A more complex TR for the GOP

By David M. Shribman, Globe Columnist, 2/11/2000

UFFALO - He is the poster boy of Republican presidential candidates. He was the youngest American president, maybe the most inventive, surely the most vigorous. But he was a different kind of conservative, and a different kind of Republican, than the caricature John McCain is presenting.

Theodore Roosevelt was an exceptional Republican president, but he was also an exception among Republican presidents. Like his GOP brethren, he looked askance at waste in government. Like his Republican successors, he believed business was the engine of the economy. But he also believed in power - a powerful nation and a powerful president - in a way that hardly any Republicans and few Democrats do anymore.

The Roosevelt image that the Arizona senator summons on the campaign trail is the TR who once said: ''We need leaders of inspired idealism, to whom are granted great visions, who dream greatly and strive to make their dreams come true, who can kindle the people with the fire from their own burning souls.'' He does not celebrate the TR who said: ''While president ... I have used every ounce of power there was in the office, and I have not cared a rap for the criticisms of those who spoke of my usurpation of power.''

Believed in controlling capitalism

No, TR didn't. Indeed, in his pathfinding 1954 book, ''The Republican Roosevelt,'' the Yale historian John Morton Blum argued that TR believed presidents should use power vigorously. ''He proposed to preserve American capitalism as it was evolving by controlling it, by preventing its excesses and tempering its injustices,'' Blum wrote.

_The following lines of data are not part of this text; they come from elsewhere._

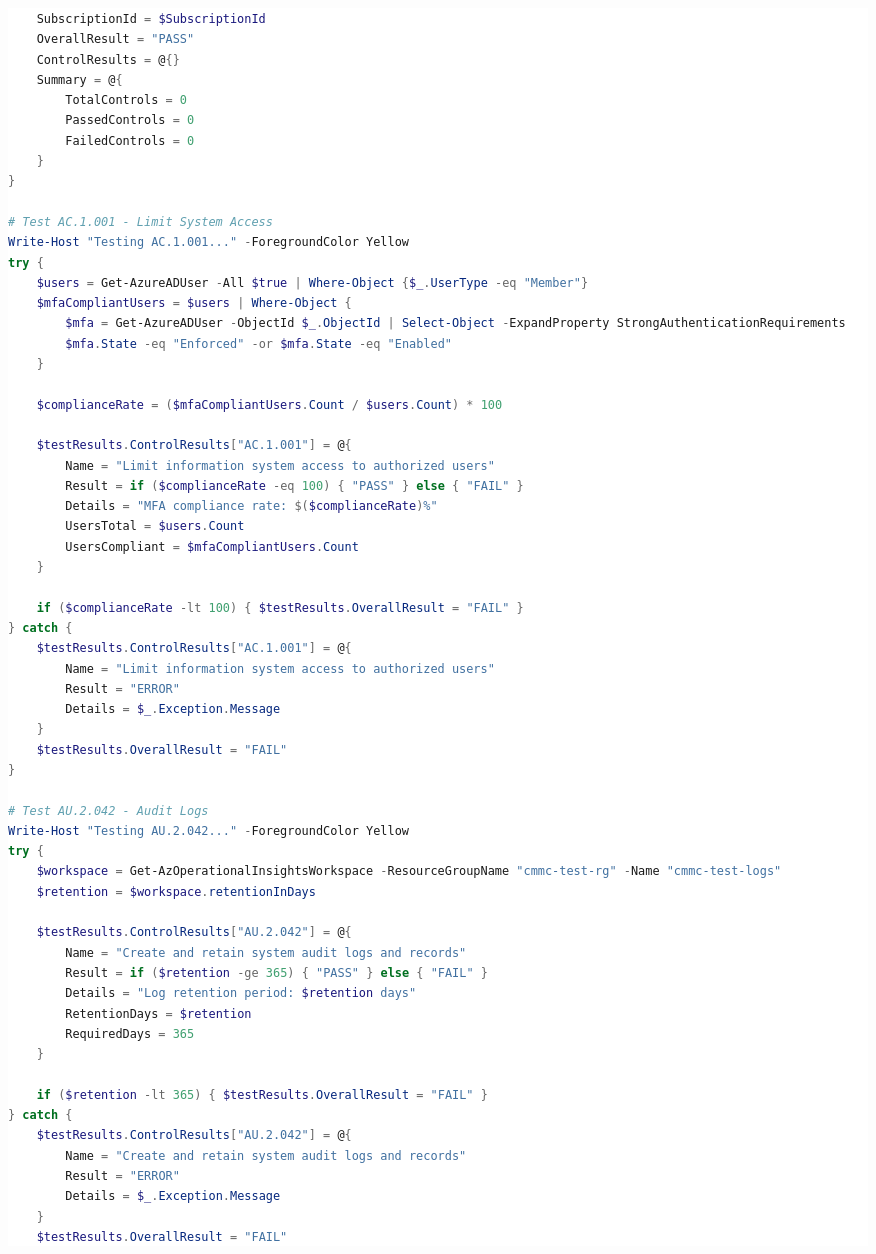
 ```powershell
    SubscriptionId = $SubscriptionId
    OverallResult = "PASS"
    ControlResults = @{}
    Summary = @{
        TotalControls = 0
        PassedControls = 0
        FailedControls = 0
    }
}

# Test AC.1.001 - Limit System Access
Write-Host "Testing AC.1.001..." -ForegroundColor Yellow
try {
    $users = Get-AzureADUser -All $true | Where-Object {$_.UserType -eq "Member"}
    $mfaCompliantUsers = $users | Where-Object {
        $mfa = Get-AzureADUser -ObjectId $_.ObjectId | Select-Object -ExpandProperty StrongAuthenticationRequirements
        $mfa.State -eq "Enforced" -or $mfa.State -eq "Enabled"
    }
    
    $complianceRate = ($mfaCompliantUsers.Count / $users.Count) * 100
    
    $testResults.ControlResults["AC.1.001"] = @{
        Name = "Limit information system access to authorized users"
        Result = if ($complianceRate -eq 100) { "PASS" } else { "FAIL" }
        Details = "MFA compliance rate: $($complianceRate)%"
        UsersTotal = $users.Count
        UsersCompliant = $mfaCompliantUsers.Count
    }
    
    if ($complianceRate -lt 100) { $testResults.OverallResult = "FAIL" }
} catch {
    $testResults.ControlResults["AC.1.001"] = @{
        Name = "Limit information system access to authorized users"
        Result = "ERROR"
        Details = $_.Exception.Message
    }
    $testResults.OverallResult = "FAIL"
}

# Test AU.2.042 - Audit Logs
Write-Host "Testing AU.2.042..." -ForegroundColor Yellow
try {
    $workspace = Get-AzOperationalInsightsWorkspace -ResourceGroupName "cmmc-test-rg" -Name "cmmc-test-logs"
    $retention = $workspace.retentionInDays
    
    $testResults.ControlResults["AU.2.042"] = @{
        Name = "Create and retain system audit logs and records"
        Result = if ($retention -ge 365) { "PASS" } else { "FAIL" }
        Details = "Log retention period: $retention days"
        RetentionDays = $retention
        RequiredDays = 365
    }
    
    if ($retention -lt 365) { $testResults.OverallResult = "FAIL" }
} catch {
    $testResults.ControlResults["AU.2.042"] = @{
        Name = "Create and retain system audit logs and records"  
        Result = "ERROR"
        Details = $_.Exception.Message
    }
    $testResults.OverallResult = "FAIL"
```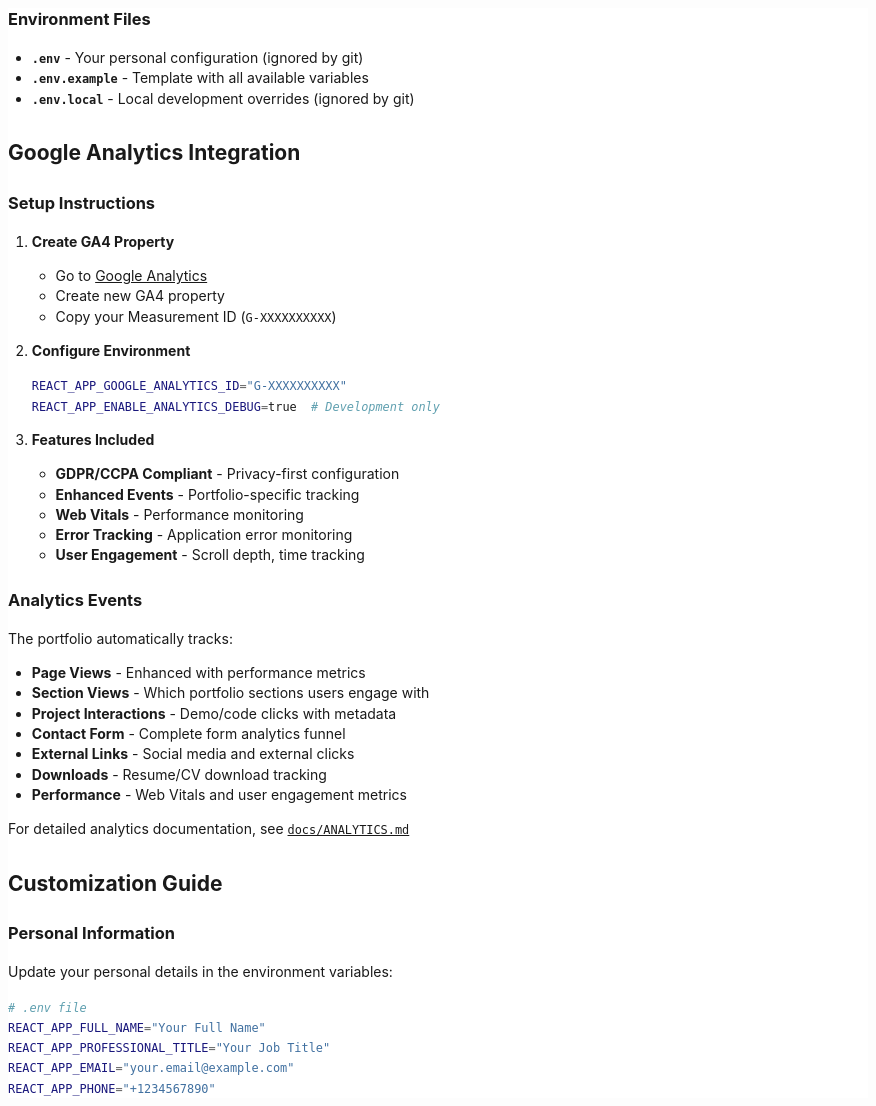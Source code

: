 ### Environment Files

- **`.env`** - Your personal configuration (ignored by git)
- **`.env.example`** - Template with all available variables
- **`.env.local`** - Local development overrides (ignored by git)

## Google Analytics Integration

### Setup Instructions

1. **Create GA4 Property**
   - Go to [Google Analytics](https://analytics.google.com/)
   - Create new GA4 property
   - Copy your Measurement ID (`G-XXXXXXXXXX`)

2. **Configure Environment**

   ```bash
   REACT_APP_GOOGLE_ANALYTICS_ID="G-XXXXXXXXXX"
   REACT_APP_ENABLE_ANALYTICS_DEBUG=true  # Development only
   ```

3. **Features Included**
   - **GDPR/CCPA Compliant** - Privacy-first configuration
   - **Enhanced Events** - Portfolio-specific tracking
   - **Web Vitals** - Performance monitoring
   - **Error Tracking** - Application error monitoring
   - **User Engagement** - Scroll depth, time tracking

### Analytics Events

The portfolio automatically tracks:

- **Page Views** - Enhanced with performance metrics
- **Section Views** - Which portfolio sections users engage with
- **Project Interactions** - Demo/code clicks with metadata
- **Contact Form** - Complete form analytics funnel
- **External Links** - Social media and external clicks
- **Downloads** - Resume/CV download tracking
- **Performance** - Web Vitals and user engagement metrics

For detailed analytics documentation, see [`docs/ANALYTICS.md`](docs/ANALYTICS.md)

## Customization Guide

### Personal Information

Update your personal details in the environment variables:

```bash
# .env file
REACT_APP_FULL_NAME="Your Full Name"
REACT_APP_PROFESSIONAL_TITLE="Your Job Title"
REACT_APP_EMAIL="your.email@example.com"
REACT_APP_PHONE="+1234567890"
```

Just how different are the Roosevelt of the turn of the last century and the GOP candidates of today is evident in a vivid special exhibition hanging on the stately walls of the Buffalo and Erie County Historical Society through March 19. Here, only a few minutes' drive from the mansion where Roosevelt was sworn in as president after the assassination of William McKinley in 1901, is a portrait of a Roosevelt who is at war with leisure, complacency, idleness, sloth - and presidential restraint.

TR was, to be sure, bigger than life. But in the Buffalo display cases there is a TR with a difference. This is the TR who wore a gold ring at his second inauguration that had been presented to him by John Hay, the secretary of state who had been Abraham Lincoln's personal secretary. The ring held strands of Lincoln's hair that were cut at his death. But it is also the TR whose tiny, brittle eyeglasses, which he wore throughout his adult life (having three extra pair sewn into his uniform lining during the Spanish-American War), underline how human he was.

We forget that now, at a century's distance. But after McKinley expired, Roosevelt, who had been on an Adirondacks hiking trip, rushed to Buffalo where the morning paper, the Courier, presented its readers with a front-page profile of the new president: ''He has Led a Life Full of Stir and Vigor.'' Plus sentiment and sentimentality. Open the lively new book, ''The Century,'' just published by The Washington Post, and you will see the extraordinary front-page headline that stretched across all of the columns of the paper on Feb. 18, 1906: ''ON A SUN-KISSED DAY IN ROOM ABLOOM, THE EYES OF THE WORLD BEHOLDING, ALICE ROOSEVELT, THE PRESIDENT'S FAIR DAUGHTER, BECOMES MRS. NICHOLAS LONGWORTH.'' It may have been Roosevelt's favorite day as president.

Curious, infuriating

He was restless, inquisitive, curious, and, at times, infuriating. An avid letter writer, he dashed off a note to Cecil Spring-Rice, the best man at his wedding in 1886, speaking of his frustrations as New York police commissioner: ''My work goes on with the usual worry and friction, which I do not mind; but what I do mind is, the growing tendency among all politicians to wrap bounds around me, so that I cannot do anything. If they do not give me proper power by legislation, I shall only stay here until I get some honorable reason for leaving, for I extremely dislike accepting responsibility unaccompanied by power.''

Roosevelt said that no president ''has ever enjoyed himself as much as I,'' but one of the ways he enjoyed himself was finding new ways to use the old powers of the presidency. He believed that he was restrained only by the specific limits written into the Constitution.

''I did and caused to be done many things not previously done.... I did not usurp power,'' he said, ''but I did greatly broaden the use of executive power.'' That included regulating the big corporations who had transformed the economy and culture of the country.

So maybe Republicans ought to pause before making their incantations about Teddy Roosevelt. And maybe they should pause on the campaign trail during the New York primary and spend a few minutes in the basement of a Buffalo museum to be alone with Theodore Roosevelt.